А я, тем более, считаю Такташа своим ближайшим земляком, чуть ли не соседом: от торбеевской деревни Сыркыды до моего ельниковского села Кюгеш (Акчеево) напрямую, через сияющие поля и луга, можно сказать, рукой подать. И я постоянно помнил об этом, когда читал стихи, драматургию и публицистику Хади Такташа и, особенно, когда готовил доклад на тему «Такташ – поэт России» для юбилейного торжественного собрания, состоявшегося в Саранске в конце декабря 2000 года.
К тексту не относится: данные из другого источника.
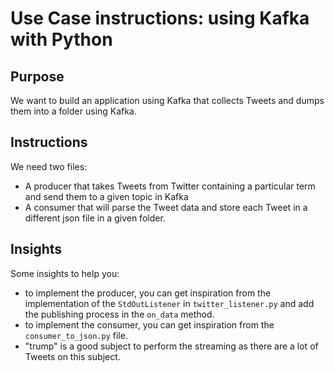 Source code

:# Use Case instructions: using Kafka with Python

## Purpose
We want to build an application using Kafka that collects Tweets and dumps them into a folder using Kafka.

## Instructions
We need two files:
* A producer that takes Tweets from Twitter containing a particular term and send them to a given topic in Kafka
* A consumer that will parse the Tweet data and store each Tweet in a different json file in a given folder.

## Insights
Some insights to help you:
* to implement the producer, you can get inspiration from the implementation of the `StdOutListener` in `twitter_listener.py` and add the publishing process in the `on_data` method. 
* to implement the consumer, you can get inspiration from the `consumer_to_json.py` file.
* "trump" is a good subject to perform the streaming as there are a lot of Tweets on this subject.
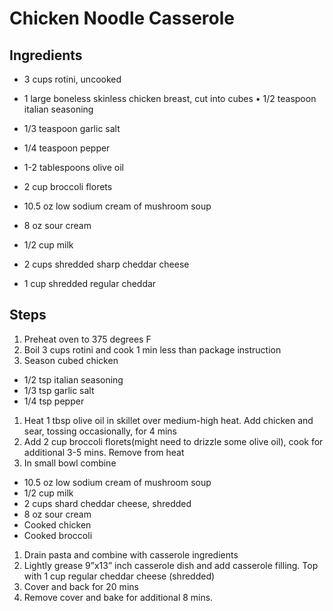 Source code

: # Chicken Noodle Casserole 

## Ingredients
* 3 cups rotini, uncooked

* 1 large boneless skinless chicken breast, cut into cubes • 1/2 teaspoon italian seasoning
* 1/3 teaspoon garlic salt
* 1/4 teaspoon pepper

* 1-2 tablespoons olive oil 
* 2 cup broccoli florets

* 10.5 oz low sodium cream of mushroom soup 
* 8 oz sour cream
* 1/2 cup milk
* 2 cups shredded sharp cheddar cheese

* 1 cup shredded regular cheddar

## Steps

1. Preheat oven to 375 degrees F
1. Boil 3 cups rotini and cook 1 min less than package instruction 
1. Season cubed chicken
  * 1/2 tsp italian seasoning 
  * 1/3 tsp garlic salt
  * 1/4 tsp pepper
1. Heat 1 tbsp olive oil in skillet over medium-high heat. Add chicken and sear, tossing occasionally, for 4 mins
1. Add 2 cup broccoli florets(might need to drizzle some olive oil), cook for additional 3-5 mins. Remove from heat
1. In small bowl combine
  * 10.5 oz low sodium cream of mushroom soup 
  * 1/2 cup milk
  * 2 cups shard cheddar cheese, shredded
  * 8 oz sour cream
  * Cooked chicken
  * Cooked broccoli
1. Drain pasta and combine with casserole ingredients
1. Lightly grease 9”x13” inch casserole dish and add casserole filling. Top with 1 cup regular
cheddar cheese (shredded) 
1. Cover and back for 20 mins
1. Remove cover and bake for additional 8 mins.
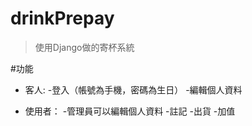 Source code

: # drinkPrepay
>使用Django做的寄杯系統

#功能

- 客人:
    -登入（帳號為手機，密碼為生日）
    -編輯個人資料

- 使用者：
    -管理員可以編輯個人資料
    -註記
    -出貨
    -加值
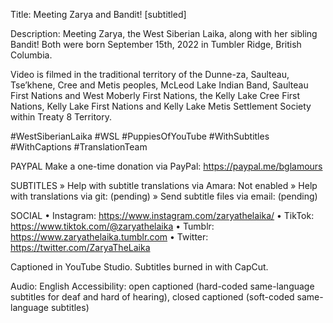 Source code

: Title: Meeting Zarya and Bandit! [subtitled]

Description: Meeting Zarya, the West Siberian Laika, along with her sibling Bandit! Both were born September 15th, 2022 in Tumbler Ridge, British Columbia.

Video is filmed in the traditional territory of the Dunne-za, Saulteau, Tse’khene, Cree and Metis peoples, McLeod Lake Indian Band, Saulteau First Nations and West Moberly First Nations, the Kelly Lake Cree First Nations, Kelly Lake First Nations and Kelly Lake Metis Settlement Society within Treaty 8 Territory.

#WestSiberianLaika #WSL #PuppiesOfYouTube 
#WithSubtitles  #WithCaptions #TranslationTeam

PAYPAL
Make a one-time donation via PayPal: https://paypal.me/bglamours

SUBTITLES
» Help with subtitle translations via Amara: Not enabled
» Help with translations via git: (pending)
» Send subtitle files via email: (pending)

SOCIAL
• Instagram: https://www.instagram.com/zaryathelaika/
• TikTok: https://www.tiktok.com/@zaryathelaika
• Tumblr: https://www.zaryathelaika.tumblr.com
• Twitter: https://twitter.com/ZaryaTheLaika

Captioned in YouTube Studio.
Subtitles burned in with CapCut.

Audio: English
Accessibility: open captioned (hard-coded same-language subtitles for deaf and hard of hearing), closed captioned (soft-coded same-language subtitles)

<!--- URL: https://www.youtube.com/shorts/1-w3bSBqmu0 -->
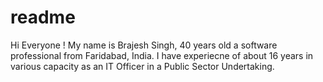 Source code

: # readme

Hi Everyone ! My name is Brajesh Singh, 40 years old a software professional from Faridabad, India. I have experiecne of about 16 years in various capacity as an IT Officer in a Public Sector Undertaking.
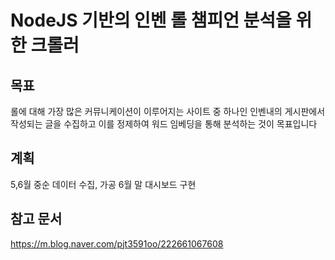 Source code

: # NodeJS 기반의 인벤 롤 챔피언 분석을 위한 크롤러

## 목표
롤에 대해 가장 많은 커뮤니케이션이 이루어지는 사이트 중 하나인 인벤내의 게시판에서 작성되는 글을 수집하고 이를 정제하여 워드 임베딩을 통해 분석하는 것이 목표입니다

## 계획
5,6월 중순 데이터 수집, 가공
6월 말 대시보드 구현

## 참고 문서
https://m.blog.naver.com/pjt3591oo/222661067608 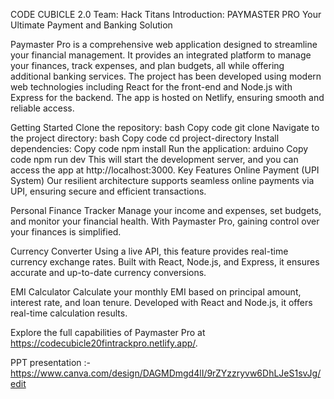 CODE CUBICLE 2.0
Team: Hack Titans
Introduction: PAYMASTER PRO
Your Ultimate Payment and Banking Solution

Paymaster Pro is a comprehensive web application designed to streamline your financial management. It provides an integrated platform to manage your finances, track expenses, and plan budgets, all while offering additional banking services. The project has been developed using modern web technologies including React for the front-end and Node.js with Express for the backend. The app is hosted on Netlify, ensuring smooth and reliable access.

Getting Started
Clone the repository:
bash
Copy code
git clone <repository-url>
Navigate to the project directory:
bash
Copy code
cd project-directory
Install dependencies:
Copy code
npm install
Run the application:
arduino
Copy code
npm run dev
This will start the development server, and you can access the app at http://localhost:3000.
Key Features
Online Payment (UPI System)
Our resilient architecture supports seamless online payments via UPI, ensuring secure and efficient transactions.

Personal Finance Tracker
Manage your income and expenses, set budgets, and monitor your financial health. With Paymaster Pro, gaining control over your finances is simplified.

Currency Converter
Using a live API, this feature provides real-time currency exchange rates. Built with React, Node.js, and Express, it ensures accurate and up-to-date currency conversions.

EMI Calculator
Calculate your monthly EMI based on principal amount, interest rate, and loan tenure. Developed with React and Node.js, it offers real-time calculation results.

Explore the full capabilities of Paymaster Pro at https://codecubicle20fintrackpro.netlify.app/.

PPT presentation :- https://www.canva.com/design/DAGMDmgd4lI/9rZYzzryvw6DhLJeS1svJg/edit
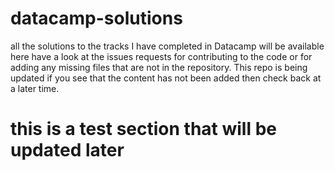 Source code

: # datacamp-solutions
all the solutions to the tracks I have completed in Datacamp will be available here have a look at the issues requests for contributing to the code or for adding any missing files that are not in the repository. 
This repo is being updated if you see that the content has not been added then check back at a later time.

# this is a test section that will be updated later
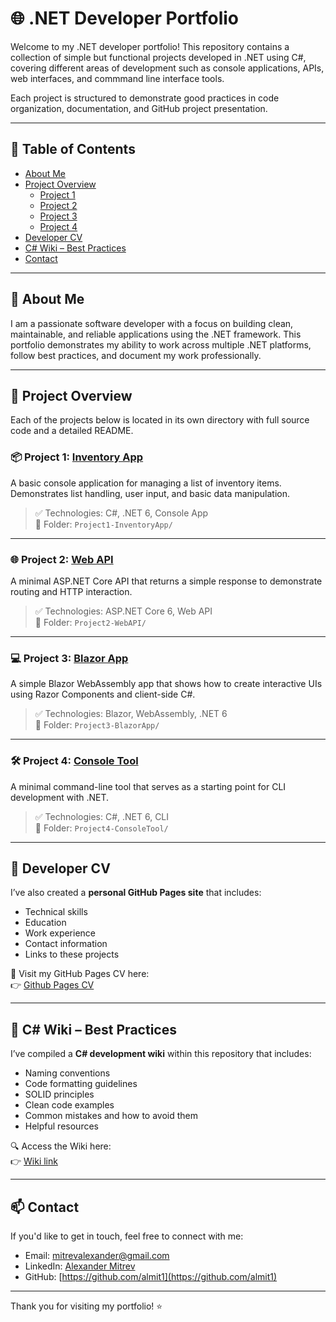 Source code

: # 🌐 .NET Developer Portfolio

Welcome to my .NET developer portfolio! This repository contains a collection of simple but functional projects developed in .NET using C#, covering different areas of development such as console applications, APIs, web interfaces, and commmand line interface tools.

Each project is structured to demonstrate good practices in code organization, documentation, and GitHub project presentation.

---

## 📑 Table of Contents

- [About Me](#about-me)
- [Project Overview](#project-overview)
  - [Project 1](#project-1-inventory-app)
  - [Project 2](#project-2-web-api)
  - [Project 3](#project-3-blazor-app)
  - [Project 4](#project-4-console-tool)
- [Developer CV](#-developer-cv)
- [C# Wiki – Best Practices](#c-wiki--best-practices)
- [Contact](#contact)

---

## 👤 About Me

I am a passionate software developer with a focus on building clean, maintainable, and reliable applications using the .NET framework. This portfolio demonstrates my ability to work across multiple .NET platforms, follow best practices, and document my work professionally.

---

## 🧰 Project Overview

Each of the projects below is located in its own directory with full source code and a detailed README.

### 📦 Project 1: [Inventory App](./Project1-InventoryApp)

A basic console application for managing a list of inventory items. Demonstrates list handling, user input, and basic data manipulation.

> ✅ Technologies: C#, .NET 6, Console App  
> 📂 Folder: `Project1-InventoryApp/`

---

### 🌐 Project 2: [Web API](./Project2-WebAPI)

A minimal ASP.NET Core API that returns a simple response to demonstrate routing and HTTP interaction.

> ✅ Technologies: ASP.NET Core 6, Web API  
> 📂 Folder: `Project2-WebAPI/`

---

### 💻 Project 3: [Blazor App](./Project3-BlazorApp)

A simple Blazor WebAssembly app that shows how to create interactive UIs using Razor Components and client-side C#.

> ✅ Technologies: Blazor, WebAssembly, .NET 6  
> 📂 Folder: `Project3-BlazorApp/`

---

### 🛠 Project 4: [Console Tool](./Project4-ConsoleTool)

A minimal command-line tool that serves as a starting point for CLI development with .NET.

> ✅ Technologies: C#, .NET 6, CLI  
> 📂 Folder: `Project4-ConsoleTool/`

---

## 📄 Developer CV

I’ve also created a **personal GitHub Pages site** that includes:

- Technical skills
- Education
- Work experience
- Contact information
- Links to these projects

🔗 Visit my GitHub Pages CV here:  
👉 [Github Pages CV](https://almit1.github.io/SWU_demo/) 

---

## 📘 C# Wiki – Best Practices

I’ve compiled a **C# development wiki** within this repository that includes:

- Naming conventions
- Code formatting guidelines
- SOLID principles
- Clean code examples
- Common mistakes and how to avoid them
- Helpful resources

🔍 Access the Wiki here:  
👉 [Wiki link](https://github.com/almit1/SWU_demo.wiki.git)

---

## 📫 Contact

If you'd like to get in touch, feel free to connect with me:

- Email: mitrevalexander@gmail.com
- LinkedIn: [Alexander Mitrev](https://www.linkedin.com/in/alexander-mitrev)
- GitHub: [https://github.com/almit1](https://github.com/almit1)

---

Thank you for visiting my portfolio! ⭐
Такташ искренне и самозабвенно выражал свою трагическую, но великую эпоху. Как поэт он принадлежит всей нашей России, как и сама эпоха принадлежит всей России. «А я не кто иной, как злой бунтарь, взволнованный ходатай униженного темного народа», – писал Такташ в 1923 году в стихотворении «Бунт» (Гыйсъян»).
Хади Такташ – поэт всей евразийской России. Ей, чуть утомленной от великих стихов дворян, понадобилось вдруг услышать стихи простого, «униженного» и «темного» народа – словно заговор знахаря, чтобы не погибнуть. Ведь когда унижен и порабощен народ, родина начинает погибать. И ей, жаждущей новых стихов от народа, необходимо было убедиться: ее народ унижен, но не сломлен. И шли по призыву России эти ее целители – эти народные поэты, шли с болью о судьбе простого человека. И наверное, больше, чем даже Пушкину, Лермонтову и Тургеневу, Родина тогда верила этим поэтам в лаптях, со свежими следами помещичьей плетки на худой спине, этим вчерашним «маленьким разбойникам» (у Такташа есть стихотворение и с таким названием), этим озорникам, только что сошедшим с белых берез. «Карабкались на белые березы, чтоб мир увидеть с высоты. И я увидел красоту вселенной; все выше к свету я дорогу брал, а ты, мой милый, не сумел подняться, ты затерялся, ты пропал!..» Так Хади Такташ в стихотворении «Мукамай» обращался к другу детства – сыну бедняка. Нужда часто подталкивала того к воровству. Однажды сельчане заподозрили Мукамая в краже колес от арбы, избили, посадили в подпол, где он от отчаяния и обиды зарезался. Такташ написал о своем жертвенном друге светлую поэму, одно из лучших своих произведений. Поэт сожалел о том, что его лучший друг не пошел за ним, стремившимся к светлым идеалам, в вышину, а остался в социальной трясине, остался в сумерках. Образ Мукамая не покидал Такташа всю жизнь, и это не случайно. Ведь, наверное, трагическая судьба Мукамая ждет и народ, который не идет за поэтами, Богом ему данными, зовущими его к добру, к духовным высотам, к просвещению. И наверное, такая же судьба несчастного Мукамая ждет народ, отвергающий традиции, веру и идеалы своих предков. Я верю, мы не такой народ. Мы не такой народ хотя бы даже потому, что помним Хади Такташа, помним Габдуллу Тукая, помним Муссу Джалиля. У татар есть пословица: «Кого обижают дома, того притесняет мир». Татарский народ умеет чтить своих поэтов, умеет опускаться на колени даже среди сугробов перед тем местом, где рождаются поэты, и это тоже помогает ему самосохраниться в истории.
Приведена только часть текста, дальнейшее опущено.